• Task to carry out:
Could you write out the records below exactly as they appear, leaving out any pictures?

(Rendered images with source text)
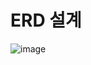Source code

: # ERD 설계

![image](https://github.com/user-attachments/assets/373c5851-7a02-4aca-b682-cb2337c0307e)


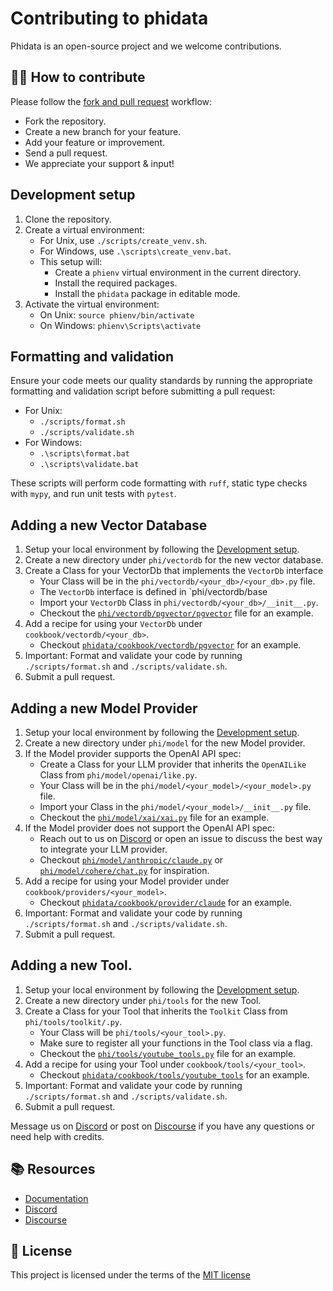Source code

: # Contributing to phidata

Phidata is an open-source project and we welcome contributions.

## 👩‍💻 How to contribute

Please follow the [fork and pull request](https://docs.github.com/en/get-started/quickstart/contributing-to-projects) workflow:

- Fork the repository.
- Create a new branch for your feature.
- Add your feature or improvement.
- Send a pull request.
- We appreciate your support & input!

## Development setup

1. Clone the repository.
2. Create a virtual environment:
   - For Unix, use `./scripts/create_venv.sh`.
   - For Windows, use `.\scripts\create_venv.bat`.
   - This setup will:
     - Create a `phienv` virtual environment in the current directory.
     - Install the required packages.
     - Install the `phidata` package in editable mode.
3. Activate the virtual environment:
   - On Unix: `source phienv/bin/activate`
   - On Windows: `phienv\Scripts\activate`

## Formatting and validation

Ensure your code meets our quality standards by running the appropriate formatting and validation script before submitting a pull request:
   - For Unix:
     - `./scripts/format.sh`
     - `./scripts/validate.sh`
   - For Windows:
     - `.\scripts\format.bat`
     - `.\scripts\validate.bat`

These scripts will perform code formatting with `ruff`, static type checks with `mypy`, and run unit tests with `pytest`.

## Adding a new Vector Database

1. Setup your local environment by following the [Development setup](#development-setup).
2. Create a new directory under `phi/vectordb` for the new vector database.
3. Create a Class for your VectorDb that implements the `VectorDb` interface
   - Your Class will be in the `phi/vectordb/<your_db>/<your_db>.py` file.
   - The `VectorDb` interface is defined in `phi/vectordb/base
   - Import your `VectorDb` Class in `phi/vectordb/<your_db>/__init__.py`.
   - Checkout the [`phi/vectordb/pgvector/pgvector`](https://github.com/phidatahq/phidata/blob/main/phi/vectordb/pgvector/pgvector.py) file for an example.
4. Add a recipe for using your `VectorDb` under `cookbook/vectordb/<your_db>`.
   - Checkout [`phidata/cookbook/vectordb/pgvector`](https://github.com/phidatahq/phidata/tree/main/cookbook/vectordb/pgvector) for an example.
5. Important: Format and validate your code by running `./scripts/format.sh` and `./scripts/validate.sh`.
6. Submit a pull request.

## Adding a new Model Provider

1. Setup your local environment by following the [Development setup](#development-setup).
2. Create a new directory under `phi/model` for the new Model provider.
3. If the Model provider supports the OpenAI API spec:
   - Create a Class for your LLM provider that inherits the `OpenAILike` Class from `phi/model/openai/like.py`.
   - Your Class will be in the `phi/model/<your_model>/<your_model>.py` file.
   - Import your Class in the `phi/model/<your_model>/__init__.py` file.
   - Checkout the [`phi/model/xai/xai.py`](https://github.com/phidatahq/phidata/blob/main/phi/llm/together/together.py) file for an example.
4. If the Model provider does not support the OpenAI API spec:
   - Reach out to us on [Discord](https://discord.gg/4MtYHHrgA8) or open an issue to discuss the best way to integrate your LLM provider.
   - Checkout [`phi/model/anthropic/claude.py`](https://github.com/phidatahq/phidata/blob/main/phi/model/anthropic/claude.py) or [`phi/model/cohere/chat.py`](https://github.com/phidatahq/phidata/blob/main/phi/model/cohere/chat.py) for inspiration.
5. Add a recipe for using your Model provider under `cookbook/providers/<your_model>`.
   - Checkout [`phidata/cookbook/provider/claude`](https://github.com/phidatahq/phidata/tree/main/cookbook/providers/claude) for an example.
6. Important: Format and validate your code by running `./scripts/format.sh` and `./scripts/validate.sh`.
7. Submit a pull request.

## Adding a new Tool.

1. Setup your local environment by following the [Development setup](#development-setup).
2. Create a new directory under `phi/tools` for the new Tool.
3. Create a Class for your Tool that inherits the `Toolkit` Class from `phi/tools/toolkit/.py`.
   - Your Class will be `phi/tools/<your_tool>.py`.
   - Make sure to register all your functions in the Tool class via a flag.
   - Checkout the [`phi/tools/youtube_tools.py`](https://github.com/phidatahq/phidata/blob/main/phi/tools/youtube_tools.py) file for an example.
4. Add a recipe for using your Tool under `cookbook/tools/<your_tool>`.
   - Checkout [`phidata/cookbook/tools/youtube_tools`](https://github.com/phidatahq/phidata/blob/main/cookbook/tools/youtube_tools.py) for an example.
5. Important: Format and validate your code by running `./scripts/format.sh` and `./scripts/validate.sh`.
6. Submit a pull request.

Message us on [Discord](https://discord.gg/4MtYHHrgA8) or post on [Discourse](https://community.phidata.com/) if you have any questions or need help with credits.

## 📚 Resources

- <a href="https://docs.phidata.com/introduction" target="_blank" rel="noopener noreferrer">Documentation</a>
- <a href="https://discord.gg/4MtYHHrgA8" target="_blank" rel="noopener noreferrer">Discord</a>
- <a href="https://community.phidata.com/" target="_blank" rel="noopener noreferrer">Discourse</a>

## 📝 License

This project is licensed under the terms of the [MIT license](/LICENSE)

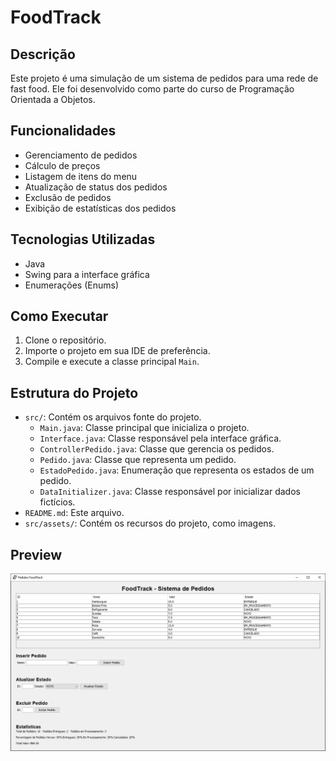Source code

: # FoodTrack

## Descrição

Este projeto é uma simulação de um sistema de pedidos para uma rede de fast food. Ele foi desenvolvido como parte do curso de Programação Orientada a Objetos.

## Funcionalidades

- Gerenciamento de pedidos
- Cálculo de preços
- Listagem de itens do menu
- Atualização de status dos pedidos
- Exclusão de pedidos
- Exibição de estatísticas dos pedidos

## Tecnologias Utilizadas

- Java
- Swing para a interface gráfica
- Enumerações (Enums)

## Como Executar

1. Clone o repositório.
2. Importe o projeto em sua IDE de preferência.
3. Compile e execute a classe principal `Main`.

## Estrutura do Projeto

- `src/`: Contém os arquivos fonte do projeto.
  - `Main.java`: Classe principal que inicializa o projeto.
  - `Interface.java`: Classe responsável pela interface gráfica.
  - `ControllerPedido.java`: Classe que gerencia os pedidos.
  - `Pedido.java`: Classe que representa um pedido.
  - `EstadoPedido.java`: Enumeração que representa os estados de um pedido.
  - `DataInitializer.java`: Classe responsável por inicializar dados fictícios.
- `README.md`: Este arquivo.
- `src/assets/`: Contém os recursos do projeto, como imagens.

## Preview

<img src="src/assets/preview.png">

• Exercise solution:
Source code

: # ERD 설계

![image](https://github.com/user-attachments/assets/373c5851-7a02-4aca-b682-cb2337c0307e)


Source code

: # Contributing to phidata

Phidata is an open-source project and we welcome contributions.

## 👩‍💻 How to contribute

Please follow the [fork and pull request](https://docs.github.com/en/get-started/quickstart/contributing-to-projects) workflow:

- Fork the repository.
- Create a new branch for your feature.
- Add your feature or improvement.
- Send a pull request.
- We appreciate your support & input!

## Development setup

1. Clone the repository.
2. Create a virtual environment:
   - For Unix, use `./scripts/create_venv.sh`.
   - For Windows, use `.\scripts\create_venv.bat`.
   - This setup will:
     - Create a `phienv` virtual environment in the current directory.
     - Install the required packages.
     - Install the `phidata` package in editable mode.
3. Activate the virtual environment:
   - On Unix: `source phienv/bin/activate`
   - On Windows: `phienv\Scripts\activate`

## Formatting and validation

Ensure your code meets our quality standards by running the appropriate formatting and validation script before submitting a pull request:
   - For Unix:
     - `./scripts/format.sh`
     - `./scripts/validate.sh`
   - For Windows:
     - `.\scripts\format.bat`
     - `.\scripts\validate.bat`

These scripts will perform code formatting with `ruff`, static type checks with `mypy`, and run unit tests with `pytest`.

## Adding a new Vector Database

1. Setup your local environment by following the [Development setup](#development-setup).
2. Create a new directory under `phi/vectordb` for the new vector database.
3. Create a Class for your VectorDb that implements the `VectorDb` interface
   - Your Class will be in the `phi/vectordb/<your_db>/<your_db>.py` file.
   - The `VectorDb` interface is defined in `phi/vectordb/base
   - Import your `VectorDb` Class in `phi/vectordb/<your_db>/__init__.py`.
   - Checkout the [`phi/vectordb/pgvector/pgvector`](https://github.com/phidatahq/phidata/blob/main/phi/vectordb/pgvector/pgvector.py) file for an example.
4. Add a recipe for using your `VectorDb` under `cookbook/vectordb/<your_db>`.
   - Checkout [`phidata/cookbook/vectordb/pgvector`](https://github.com/phidatahq/phidata/tree/main/cookbook/vectordb/pgvector) for an example.
5. Important: Format and validate your code by running `./scripts/format.sh` and `./scripts/validate.sh`.
6. Submit a pull request.

## Adding a new Model Provider

1. Setup your local environment by following the [Development setup](#development-setup).
2. Create a new directory under `phi/model` for the new Model provider.
3. If the Model provider supports the OpenAI API spec:
   - Create a Class for your LLM provider that inherits the `OpenAILike` Class from `phi/model/openai/like.py`.
   - Your Class will be in the `phi/model/<your_model>/<your_model>.py` file.
   - Import your Class in the `phi/model/<your_model>/__init__.py` file.
   - Checkout the [`phi/model/xai/xai.py`](https://github.com/phidatahq/phidata/blob/main/phi/llm/together/together.py) file for an example.
4. If the Model provider does not support the OpenAI API spec:
   - Reach out to us on [Discord](https://discord.gg/4MtYHHrgA8) or open an issue to discuss the best way to integrate your LLM provider.
   - Checkout [`phi/model/anthropic/claude.py`](https://github.com/phidatahq/phidata/blob/main/phi/model/anthropic/claude.py) or [`phi/model/cohere/chat.py`](https://github.com/phidatahq/phidata/blob/main/phi/model/cohere/chat.py) for inspiration.
5. Add a recipe for using your Model provider under `cookbook/providers/<your_model>`.
   - Checkout [`phidata/cookbook/provider/claude`](https://github.com/phidatahq/phidata/tree/main/cookbook/providers/claude) for an example.
6. Important: Format and validate your code by running `./scripts/format.sh` and `./scripts/validate.sh`.
7. Submit a pull request.

## Adding a new Tool.

1. Setup your local environment by following the [Development setup](#development-setup).
2. Create a new directory under `phi/tools` for the new Tool.
3. Create a Class for your Tool that inherits the `Toolkit` Class from `phi/tools/toolkit/.py`.
   - Your Class will be `phi/tools/<your_tool>.py`.
   - Make sure to register all your functions in the Tool class via a flag.
   - Checkout the [`phi/tools/youtube_tools.py`](https://github.com/phidatahq/phidata/blob/main/phi/tools/youtube_tools.py) file for an example.
4. Add a recipe for using your Tool under `cookbook/tools/<your_tool>`.
   - Checkout [`phidata/cookbook/tools/youtube_tools`](https://github.com/phidatahq/phidata/blob/main/cookbook/tools/youtube_tools.py) for an example.
5. Important: Format and validate your code by running `./scripts/format.sh` and `./scripts/validate.sh`.
6. Submit a pull request.

Message us on [Discord](https://discord.gg/4MtYHHrgA8) or post on [Discourse](https://community.phidata.com/) if you have any questions or need help with credits.

## 📚 Resources

- <a href="https://docs.phidata.com/introduction" target="_blank" rel="noopener noreferrer">Documentation</a>
- <a href="https://discord.gg/4MtYHHrgA8" target="_blank" rel="noopener noreferrer">Discord</a>
- <a href="https://community.phidata.com/" target="_blank" rel="noopener noreferrer">Discourse</a>

## 📝 License

This project is licensed under the terms of the [MIT license](/LICENSE)

Source code

: # FoodTrack

## Descrição

Este projeto é uma simulação de um sistema de pedidos para uma rede de fast food. Ele foi desenvolvido como parte do curso de Programação Orientada a Objetos.

## Funcionalidades

- Gerenciamento de pedidos
- Cálculo de preços
- Listagem de itens do menu
- Atualização de status dos pedidos
- Exclusão de pedidos
- Exibição de estatísticas dos pedidos

## Tecnologias Utilizadas

- Java
- Swing para a interface gráfica
- Enumerações (Enums)

## Como Executar

1. Clone o repositório.
2. Importe o projeto em sua IDE de preferência.
3. Compile e execute a classe principal `Main`.

## Estrutura do Projeto

- `src/`: Contém os arquivos fonte do projeto.
  - `Main.java`: Classe principal que inicializa o projeto.
  - `Interface.java`: Classe responsável pela interface gráfica.
  - `ControllerPedido.java`: Classe que gerencia os pedidos.
  - `Pedido.java`: Classe que representa um pedido.
  - `EstadoPedido.java`: Enumeração que representa os estados de um pedido.
  - `DataInitializer.java`: Classe responsável por inicializar dados fictícios.
- `README.md`: Este arquivo.
- `src/assets/`: Contém os recursos do projeto, como imagens.

## Preview

<img src="src/assets/preview.png">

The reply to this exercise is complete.